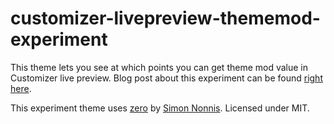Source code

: customizer-livepreview-thememod-experiment
====
This theme lets you see at which points you can get theme mod value in Customizer live preview. Blog post about this experiment can be found [right here](http://befive.info/).

This experiment theme uses [zero](https://github.com/SimoNonnis/ZeroWpTheme) by [Simon Nonnis](https://github.com/SimoNonnis). Licensed under MIT.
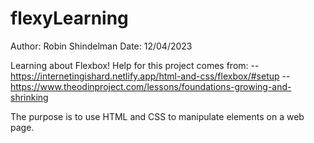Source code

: # flexyLearning
Author: Robin Shindelman
Date: 12/04/2023


Learning about Flexbox! 
Help for this project comes from: 
-- https://internetingishard.netlify.app/html-and-css/flexbox/#setup
-- https://www.theodinproject.com/lessons/foundations-growing-and-shrinking

The purpose is to use HTML and CSS to manipulate elements on a web page.
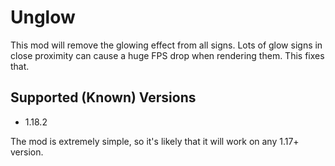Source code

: # Unglow
This mod will remove the glowing effect from all signs.
Lots of glow signs in close proximity can cause a huge FPS drop when rendering them. This fixes that.

## Supported (Known) Versions
- 1.18.2

The mod is extremely simple, so it's likely that it will work on any 1.17+ version.
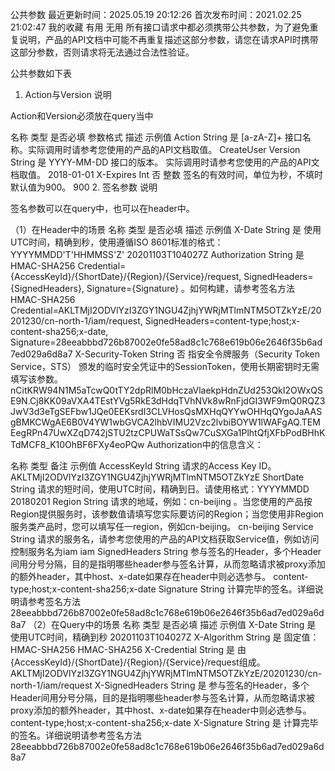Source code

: 公共参数
最近更新时间：2025.05.19 20:12:26
首次发布时间：2021.02.25 21:02:47
我的收藏
有用
无用
所有接口请求中都必须携带公共参数，为了避免重复说明，产品的API文档中可能不再重复描述这部分参数，请您在请求API时携带这部分参数，否则请求将无法通过合法性验证。

公共参数如下表
1. Action与Version
说明

Action和Version必须放在query当中

名称	类型	是否必填	参数格式	描述	示例值
Action	String	是	[a-zA-Z]+	接口名称。实际调用时请参考您使用的产品的API文档取值。	CreateUser
Version	String	是	YYYY-MM-DD	接口的版本。 实际调用时请参考您使用的产品的API文档取值。	2018-01-01
X-Expires	Int	否	整数	签名的有效时间，单位为秒，不填时默认值为900。	900
2. 签名参数
说明

签名参数可以在query中，也可以在header中。

（1）在Header中的场景
名称	类型	是否必填	描述	示例值
X-Date	String	是	使用UTC时间，精确到秒，使用遵循ISO 8601标准的格式：YYYYMMDD'T'HHMMSS'Z'	20201103T104027Z
Authorization	String	是	HMAC-SHA256 Credential={AccessKeyId}/{ShortDate}/{Region}/{Service}/request, SignedHeaders={SignedHeaders}, Signature={Signature} 。如何构建，请参考签名方法	HMAC-SHA256 Credential=AKLTMjI2ODVlYzI3ZGY1NGU4ZjhjYWRjMTlmNTM5OTZkYzE/20201230/cn-north-1/iam/request, SignedHeaders=content-type;host;x-content-sha256;x-date, Signature=28eeabbbd726b87002e0fe58ad8c1c768e619b06e2646f35b6ad7ed029a6d8a7
X-Security-Token	String	否	指安全令牌服务（Security Token Service，STS） 颁发的临时安全凭证中的SessionToken，使用长期密钥时无需填写该参数。	nCitKRW94N1M5aTcwQ0tTY2dpRlM0bHczaVlaekpHdnZUd253QkI2OWxQSE9N.Cj8KK09aVXA4TEstYVg5RkE3dHdqTVhNVk8wRnFjdGI3WF9mQ0RQZ3JwV3d3eTgSEFbw1JQe0EEKsrdI3CLVHosQsMXHqQYYwOHHqQYgoJaAASgBMKCWgAE6B0V4YW1wbGVCA2lhbVIMU2Vzc2lvbiBOYW1lWAFgAQ.TEMEegRPn47UwXZqD742jSTU2tzCPUWaTSsQw7CuSXGa1PlhtQfjXFbPodBHhKTdMCF8_K10OhBF6FXy4eoPQw
Authorization中的信息含义：

名称	类型	备注	示例值
AccessKeyId	String	请求的Access Key ID。	AKLTMjI2ODVlYzI3ZGY1NGU4ZjhjYWRjMTlmNTM5OTZkYzE
ShortDate	String	请求的短时间，使用UTC时间，精确到日。请使用格式：YYYYMMDD	20180201
Region	String	请求的地域，例如：cn-beijing 。当您使用的产品按Region提供服务时，该参数值请填写您实际要访问的Region；当您使用非Region服务类产品时，您可以填写任一region，例如cn-beijing。	cn-beijing
Service	String	请求的服务名，请参考您使用的产品的API文档获取Service值，例如访问控制服务名为iam	iam
SignedHeaders	String	参与签名的Header，多个Header间用分号分隔，目的是指明哪些header参与签名计算，从而忽略请求被proxy添加的额外header，其中host、x-date如果存在header中则必选参与。	content-type;host;x-content-sha256;x-date
Signature	String	计算完毕的签名。详细说明请参考签名方法	28eeabbbd726b87002e0fe58ad8c1c768e619b06e2646f35b6ad7ed029a6d8a7
（2）在Query中的场景
名称	类型	是否必填	描述	示例值
X-Date	String	是	使用UTC时间，精确到秒	20201103T104027Z
X-Algorithm	String	是	固定值：HMAC-SHA256	HMAC-SHA256
X-Credential	String	是	由{AccessKeyId}/{ShortDate}/{Region}/{Service}/request组成。	AKLTMjI2ODVlYzI3ZGY1NGU4ZjhjYWRjMTlmNTM5OTZkYzE/20201230/cn-north-1/iam/request
X-SignedHeaders	String	是	参与签名的Header，多个Header间用分号分隔，目的是指明哪些header参与签名计算，从而忽略请求被proxy添加的额外header，其中host、x-date如果存在header中则必选参与。	content-type;host;x-content-sha256;x-date
X-Signature	String	是	计算完毕的签名。详细说明请参考签名方法	28eeabbbd726b87002e0fe58ad8c1c768e619b06e2646f35b6ad7ed029a6d8a7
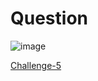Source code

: 
# Question #



![image](https://github.com/Riddhiman2005/Cryptopals-Crypto-Challenges/assets/130882317/f5b9bf9c-3e89-4f33-b882-c618b127bf16)




[Challenge-5](https://cryptopals.com/sets/1/challenges/5)
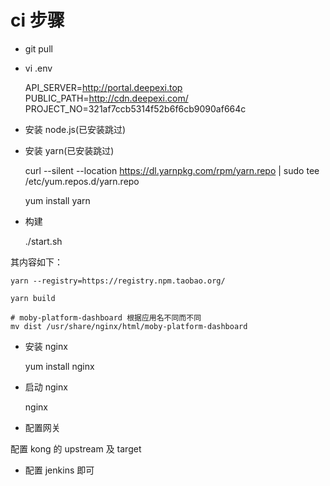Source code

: # ci 步骤

* git pull
* vi .env

  API_SERVER=http://portal.deepexi.top
  PUBLIC_PATH=http://cdn.deepexi.com/
  PROJECT_NO=321af7ccb5314f52b6f6cb9090af664c

* 安装 node.js(已安装跳过)
* 安装 yarn(已安装跳过)

  curl --silent --location https://dl.yarnpkg.com/rpm/yarn.repo | sudo tee /etc/yum.repos.d/yarn.repo

  yum install yarn

* 构建

  ./start.sh

其内容如下：

    yarn --registry=https://registry.npm.taobao.org/

    yarn build

    # moby-platform-dashboard 根据应用名不同而不同
    mv dist /usr/share/nginx/html/moby-platform-dashboard

* 安装 nginx

  yum install nginx

* 启动 nginx

  nginx

* 配置网关

配置 kong 的 upstream 及 target

* 配置 jenkins 即可

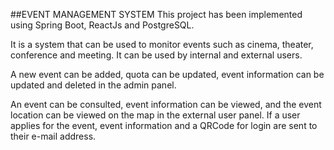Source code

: ##EVENT MANAGEMENT SYSTEM
This project has been implemented using Spring Boot, ReactJs and PostgreSQL.

It is a system that can be used to monitor events such as cinema, theater, conference and meeting. It can be used by internal and external users. 

A new event can be added, quota can be updated, event information can be updated and deleted in the admin panel. 

An event can be consulted, event information can be viewed, and the event location can be viewed on the map in the external user panel. If a user applies for the event, event information and a QRCode for login are sent to their e-mail address.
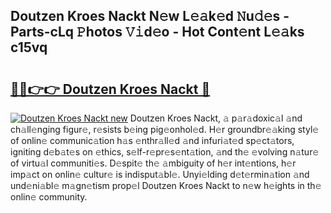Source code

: ## Doutzen Kroes Nackt N𝚎w L𝚎𝚊k𝚎d 𝙽u𝚍𝚎s - Parts-cLq 𝙿hotos 𝚅𝚒d𝚎o - Hot Cont𝚎nt L𝚎𝚊ks c15vq

# <h2><a href="http://kvce2or.teov.top/?on=Doutzen+Kroes+Nackt">🔗🔗👉👉 Doutzen Kroes Nackt 🔗</a></h2>

[![Doutzen Kroes Nackt new](https://i.imgur.com/QqkWNDz.gif)](http://kvce2or.teov.top/?on=Doutzen+Kroes+Nackt)
Doutzen Kroes Nackt, 𝚊 p𝚊r𝚊doxic𝚊l 𝚊nd ch𝚊ll𝚎nging figur𝚎, r𝚎sists b𝚎ing pig𝚎onhol𝚎d. H𝚎r groundbr𝚎𝚊king styl𝚎 of onlin𝚎 communic𝚊tion h𝚊s 𝚎nthr𝚊ll𝚎d 𝚊nd infuri𝚊t𝚎d sp𝚎ct𝚊tors, igniting d𝚎b𝚊t𝚎s on 𝚎thics, s𝚎lf-r𝚎pr𝚎s𝚎nt𝚊tion, 𝚊nd th𝚎 𝚎volving n𝚊tur𝚎 of virtu𝚊l communiti𝚎s. D𝚎spit𝚎 th𝚎 𝚊mbiguity of h𝚎r int𝚎ntions, h𝚎r imp𝚊ct on onlin𝚎 cultur𝚎 is indisput𝚊bl𝚎. Unyi𝚎lding d𝚎t𝚎rmin𝚊tion 𝚊nd und𝚎ni𝚊bl𝚎 m𝚊gn𝚎tism prop𝚎l Doutzen Kroes Nackt to n𝚎w h𝚎ights in th𝚎 onlin𝚎 community.
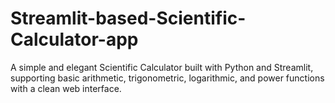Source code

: # Streamlit-based-Scientific-Calculator-app
A simple and elegant Scientific Calculator built with Python and Streamlit, supporting basic arithmetic, trigonometric, logarithmic, and power functions with a clean web interface.
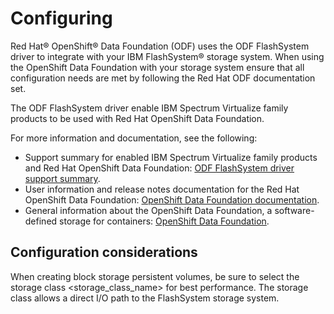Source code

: # Configuring

Red Hat® OpenShift® Data Foundation (ODF) uses the ODF FlashSystem driver to integrate with your IBM FlashSystem® storage system. When using the OpenShift Data Foundation with your storage system ensure that all configuration needs are met by following the Red Hat ODF documentation set.

The ODF FlashSystem driver enable IBM Spectrum Virtualize family products to be used with Red Hat OpenShift Data Foundation.

For more information and documentation, see the following:

-   Support summary for enabled IBM Spectrum Virtualize family products and Red Hat OpenShift Data Foundation: [ODF FlashSystem driver support summary](../landing/odf_flashsystem_driver_support_matrix.html).
-   User information and release notes documentation for the Red Hat OpenShift Data Foundation: [OpenShift Data Foundation documentation](https://access.redhat.com/documentation/en-us/red_hat_openshift_data_foundation).
-   General information about the OpenShift Data Foundation, a software-defined storage for containers: [OpenShift Data Foundation](https://www.redhat.com/en/technologies/cloud-computing/openshift-data-foundation).

## Configuration considerations

When creating block storage persistent volumes, be sure to select the storage class <storage_class_name> for best performance. The storage class allows a direct I/O path to the FlashSystem storage system.


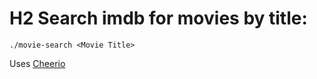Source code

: # H2 Search imdb for movies by title:

`./movie-search <Movie Title>`

Uses [Cheerio](https://www.npmjs.com/package/cheerio "Cheerio on npm")
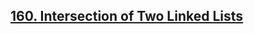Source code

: ## <a href="https://leetcode.com/problems/intersection-of-two-linked-lists/">160. Intersection of Two Linked Lists</a>
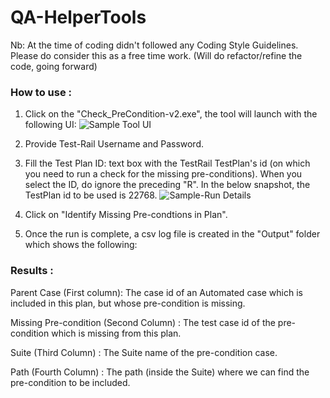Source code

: # QA-HelperTools
Nb: At the time of coding didn't followed any Coding Style Guidelines. Please do consider this as a free time work. (Will do refactor/refine the code, going forward)


### How to use :

1. Click on the "Check_PreCondition-v2.exe", the tool will launch with the following UI:
![Sample Tool UI](https://github.com/ajith-geon/QA-HelperTools/blob/master/Sample/Sample-Tool%20UI.png?raw=true)

2. Provide Test-Rail Username and Password.

3. Fill the Test Plan ID: text box with the TestRail TestPlan's id (on which you need to run a check for the missing pre-conditions). When you select the ID, do ignore the preceding "R". In the below snapshot, the TestPlan id to be used is 22768.
![Sample-Run Details](https://github.com/ajith-geon/QA-HelperTools/blob/master/Sample/Sample-ImageTestRun2.jpg?raw=true)

4. Click on "Identify Missing Pre-condtions in Plan".

5. Once the run is complete, a csv log file is created in the "Output" folder which shows the following:

### Results :

Parent Case (First column): The case id of an Automated case which is included in this plan, but whose pre-condition is missing. 

Missing Pre-condition (Second Column) : The test case id of the pre-condition which is missing from this plan.

Suite (Third Column) : The Suite name of the pre-condition case.

Path (Fourth Column) : The path (inside the Suite) where we can find the pre-condition to be included.
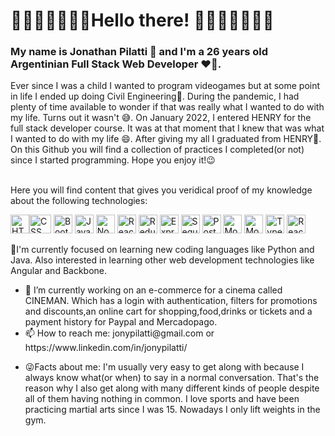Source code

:   <h1>	🌌🌌🌌🌌🌌🌌🌌Hello there! 🌌🌌🌌🌌🌌🌌🌌</h1>
<h3>My name is Jonathan Pilatti 👋 and I'm a 26 years old Argentinian Full Stack Web Developer ❤️‍🔥.</h3>
<div>Ever since I was a child I wanted to program videogames but at some point in life I ended up doing Civil Engineering🤔. During the pandemic, I had plenty of time available to wonder if that was really what I wanted to do with my life. Turns out it wasn't	😅. On January 2022, I entered HENRY for the full stack developer course. It was at that moment that I knew that was what I wanted to do with my life 😄. After giving my all I graduated from HENRY🤯. 
</div>
	<div>On this Github you will find a collection of practices I completed(or not) since I started programming. Hope you enjoy it!😉</div>
&nbsp;
<p>Here you will find content that gives you veridical proof of my knowledge about the following technologies: </p>
<div>
	<img src="https://www.w3.org/html/logo/img/mark-only-icon.png" alt="HTML" width= "30px" height="30px"><img src="https://1000marcas.net/wp-content/uploads/2021/02/CSS-Logo-500x283.png" alt="CSS" width="35px" height="30px">
	 <img src="https://i0.wp.com/www.jacobsoft.com.mx/wp-content/uploads/2019/04/Bootstrap-Logo.png?resize=300%2C209&ssl=1" alt="Bootstrap" width="30px" height="30px">
	<img src="https://www.freepnglogos.com/uploads/javascript-png/png-javascript-badge-picture-8.png" alt="Javascript" width="30px" height="30px">
	<img src="https://cdn-icons-png.flaticon.com/512/919/919825.png" alt="NodeJs" width="30px" height="30px">
	<img src="http://nightdeveloper.net/wp-content/uploads/2018/02/react.png" alt="React" width="30px" height="30px">
	<img src="https://raw.githubusercontent.com/reduxjs/redux/master/logo/logo.png" alt="Redux" width="30px" height="30px">
	<img src="https://blobscdn.gitbook.com/v0/b/gitbook-28427.appspot.com/o/assets%2F-Lgyno4NC7rhy49BAEjN%2F-Lh14lb3LH4C886qWxYA%2F-Lh1DZeIUQennGd9RiHe%2FScreen%20Shot%202019-06-10%20at%2011.30.20%20AM.png?alt=media&token=784b79f6-81b5-4308-97a2-155afb9d496f" alt="ExpressJs" width="30px" height="30px">
	<img src="https://www.vectorlogo.zone/logos/sequelizejs/sequelizejs-ar21.svg" alt="Sequelize" width="30px" height="30px">
	<img src="https://cdn.iconscout.com/icon/free/png-64/postgresql-11-1175122.png" alt="PostgreSQL" width="30px" height="30px">
	<img src="https://cdn.icon-icons.com/icons2/2415/PNG/512/mongodb_plain_wordmark_logo_icon_146423.png" alt="MongoDb" width="30px" height="30px">
	<img src="https://img.icons8.com/color/480/firebase.png" alt="MongoDb" width="30px" height="30px">
	<img src="https://cdn.icon-icons.com/icons2/2107/PNG/512/file_type_typescript_icon_130108.png" alt="Typescript" width="30px" height="30px">
	<img src="https://www.pinclipart.com/picdir/middle/207-2071102_es7-snippets-react-native-icon-png-clipart.png" alt="React Native" width="30px" height="30px">
</div>
	
<p> </p>
<p>🌱I'm currently focused on learning new coding languages like Python and Java. Also interested in learning other web development technologies like Angular and Backbone.</p>

<ul>
<li> 🔭 I’m currently working on an e-commerce for a cinema called CINEMAN. Which has a login with authentication, filters for promotions and discounts,an online cart for shopping,food,drinks or tickets and a payment history for Paypal and Mercadopago. </li>
	<li> 📫 How to reach me: jonypilatti@gmail.com or https://www.linkedin.com/in/jonypilatti/	</li>
	<li> <p>😜Facts about me: I'm usually very easy to get along with because I always know what(or when) to say in a normal conversation. That's the reason why I also get along with many different kinds of people despite all of them having nothing in common. I love sports and have been practicing martial arts since I was 15. Nowadays I only lift weights in the gym.
	</li>
</ul>

<!--
**jonypilatti/jonypilatti** is a ✨ _special_ ✨ repository because its `README.md` (this file) appears on your GitHub profile.

Here are some ideas to get you started:



- 🔭 I’m currently working on ...
- 🌱 I’m currently learning ...
- 👯 I’m looking to collaborate on ...
- 🤔 I’m looking for help with ...
- 💬 Ask me about ...
- 📫 How to reach me: ...
- 😄 Pronouns: ...
- ⚡ Fun fact: ...
-->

· · · · ·

EXERCISE DESCRIPTION: For this exercise, return every line from the data that holds the string "href".

OUTPUT OF THE EXERCISE:
# <h2><a href="http://kvce2or.teov.top/?on=Doutzen+Kroes+Nackt">🔗🔗👉👉 Doutzen Kroes Nackt 🔗</a></h2>
: ## <a href="https://leetcode.com/problems/intersection-of-two-linked-lists/">160. Intersection of Two Linked Lists</a>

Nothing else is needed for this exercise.